Problem description: Find the lines below holding the word "seleccionada" and copy each of them.
*** Dataset extract
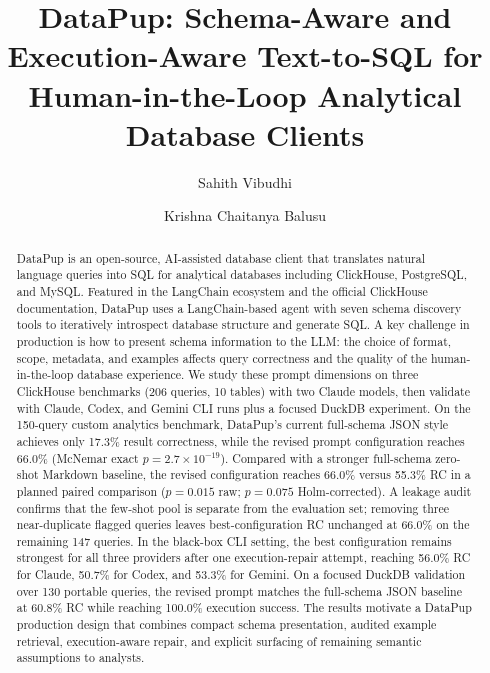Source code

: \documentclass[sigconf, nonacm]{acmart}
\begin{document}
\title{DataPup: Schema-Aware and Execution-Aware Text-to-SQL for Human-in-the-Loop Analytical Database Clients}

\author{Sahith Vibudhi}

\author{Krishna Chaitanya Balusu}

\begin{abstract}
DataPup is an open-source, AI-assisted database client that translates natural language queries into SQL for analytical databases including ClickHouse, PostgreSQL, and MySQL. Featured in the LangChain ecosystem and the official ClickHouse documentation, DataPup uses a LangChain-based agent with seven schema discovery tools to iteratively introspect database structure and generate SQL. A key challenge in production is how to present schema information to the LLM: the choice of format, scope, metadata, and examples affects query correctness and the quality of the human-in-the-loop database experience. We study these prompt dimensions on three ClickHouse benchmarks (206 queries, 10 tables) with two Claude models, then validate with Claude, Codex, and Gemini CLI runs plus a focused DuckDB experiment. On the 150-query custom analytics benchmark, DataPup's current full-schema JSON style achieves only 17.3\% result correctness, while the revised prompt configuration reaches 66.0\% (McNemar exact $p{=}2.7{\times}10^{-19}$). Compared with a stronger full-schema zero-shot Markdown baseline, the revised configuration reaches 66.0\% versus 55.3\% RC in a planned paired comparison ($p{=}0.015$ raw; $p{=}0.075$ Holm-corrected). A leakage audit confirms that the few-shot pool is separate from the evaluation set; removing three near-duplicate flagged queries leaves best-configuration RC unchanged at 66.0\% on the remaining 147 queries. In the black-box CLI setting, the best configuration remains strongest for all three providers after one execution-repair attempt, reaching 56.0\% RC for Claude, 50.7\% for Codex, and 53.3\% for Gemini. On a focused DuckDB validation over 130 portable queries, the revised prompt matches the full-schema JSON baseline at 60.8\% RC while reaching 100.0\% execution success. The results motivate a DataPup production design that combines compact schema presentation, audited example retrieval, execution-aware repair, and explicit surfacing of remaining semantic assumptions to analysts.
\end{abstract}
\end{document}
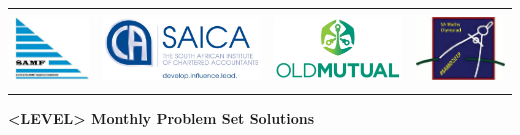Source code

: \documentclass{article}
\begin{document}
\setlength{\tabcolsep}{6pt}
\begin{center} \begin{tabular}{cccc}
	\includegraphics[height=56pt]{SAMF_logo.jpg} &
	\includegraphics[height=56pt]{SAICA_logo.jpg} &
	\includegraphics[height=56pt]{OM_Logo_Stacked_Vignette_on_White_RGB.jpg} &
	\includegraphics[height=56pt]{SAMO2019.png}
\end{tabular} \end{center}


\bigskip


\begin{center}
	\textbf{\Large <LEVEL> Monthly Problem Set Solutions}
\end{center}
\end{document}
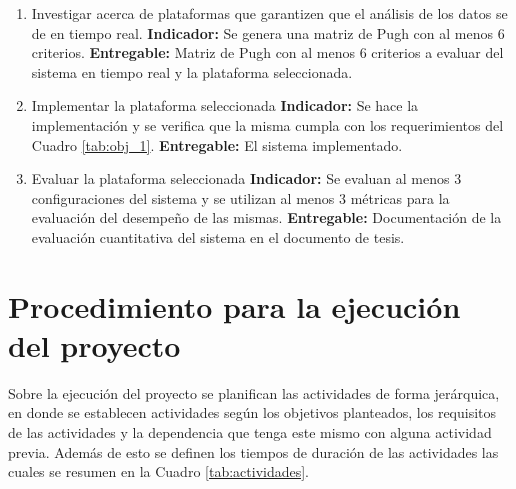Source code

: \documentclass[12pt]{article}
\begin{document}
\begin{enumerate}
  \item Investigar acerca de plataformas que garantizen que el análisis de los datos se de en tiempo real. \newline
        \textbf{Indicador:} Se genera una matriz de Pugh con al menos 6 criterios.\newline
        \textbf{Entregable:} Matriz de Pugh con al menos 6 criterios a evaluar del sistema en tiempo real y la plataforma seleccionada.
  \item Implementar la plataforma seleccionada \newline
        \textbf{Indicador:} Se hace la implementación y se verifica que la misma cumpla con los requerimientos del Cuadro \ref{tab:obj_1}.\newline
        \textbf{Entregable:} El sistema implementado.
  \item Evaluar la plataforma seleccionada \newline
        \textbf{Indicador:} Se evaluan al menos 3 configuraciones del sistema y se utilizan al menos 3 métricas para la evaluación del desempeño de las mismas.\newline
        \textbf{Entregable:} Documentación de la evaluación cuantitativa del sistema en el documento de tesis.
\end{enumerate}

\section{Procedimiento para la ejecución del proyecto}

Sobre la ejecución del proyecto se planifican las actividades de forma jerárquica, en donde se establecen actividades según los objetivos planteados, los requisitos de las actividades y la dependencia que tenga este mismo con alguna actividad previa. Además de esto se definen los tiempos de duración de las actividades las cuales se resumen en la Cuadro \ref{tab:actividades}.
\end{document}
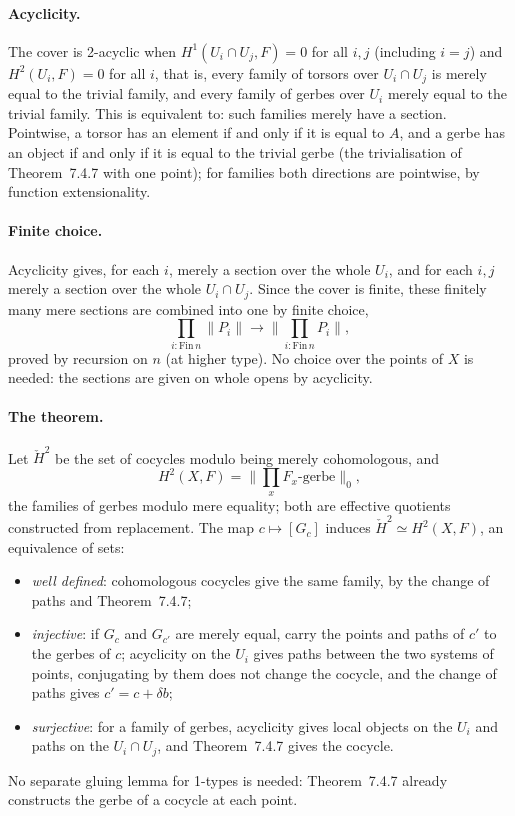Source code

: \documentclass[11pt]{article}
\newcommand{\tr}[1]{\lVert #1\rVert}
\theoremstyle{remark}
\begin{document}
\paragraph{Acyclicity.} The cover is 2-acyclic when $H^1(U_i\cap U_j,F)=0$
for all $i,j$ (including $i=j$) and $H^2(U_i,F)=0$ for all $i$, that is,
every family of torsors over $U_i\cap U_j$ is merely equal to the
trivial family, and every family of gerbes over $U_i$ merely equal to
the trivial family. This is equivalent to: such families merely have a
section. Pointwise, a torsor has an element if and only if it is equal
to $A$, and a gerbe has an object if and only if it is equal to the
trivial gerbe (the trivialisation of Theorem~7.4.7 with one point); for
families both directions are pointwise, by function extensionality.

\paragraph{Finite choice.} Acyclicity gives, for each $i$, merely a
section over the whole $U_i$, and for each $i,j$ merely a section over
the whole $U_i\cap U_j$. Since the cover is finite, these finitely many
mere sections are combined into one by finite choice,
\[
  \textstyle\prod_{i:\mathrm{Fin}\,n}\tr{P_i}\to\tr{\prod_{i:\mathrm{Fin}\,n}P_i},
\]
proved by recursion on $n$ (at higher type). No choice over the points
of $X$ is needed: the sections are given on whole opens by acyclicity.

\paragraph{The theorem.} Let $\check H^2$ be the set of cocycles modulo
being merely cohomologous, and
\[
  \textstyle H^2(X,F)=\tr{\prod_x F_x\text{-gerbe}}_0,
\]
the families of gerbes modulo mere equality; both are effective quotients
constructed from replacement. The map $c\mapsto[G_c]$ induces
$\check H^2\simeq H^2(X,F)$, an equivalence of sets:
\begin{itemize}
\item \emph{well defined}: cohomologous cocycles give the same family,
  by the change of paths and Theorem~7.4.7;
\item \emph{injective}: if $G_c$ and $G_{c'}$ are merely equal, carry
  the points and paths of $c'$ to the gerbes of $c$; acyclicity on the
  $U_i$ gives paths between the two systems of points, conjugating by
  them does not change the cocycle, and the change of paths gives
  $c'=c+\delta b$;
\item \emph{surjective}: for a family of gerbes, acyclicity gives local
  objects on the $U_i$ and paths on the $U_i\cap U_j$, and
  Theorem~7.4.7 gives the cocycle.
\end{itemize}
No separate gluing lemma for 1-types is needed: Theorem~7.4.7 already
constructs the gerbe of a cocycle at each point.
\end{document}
******
Result below:
        \textbf{Entregable:} Matriz de Pugh con al menos 6 criterios a evaluar del sistema en tiempo real y la plataforma seleccionada.
  \item Implementar la plataforma seleccionada \newline
  \item Evaluar la plataforma seleccionada \newline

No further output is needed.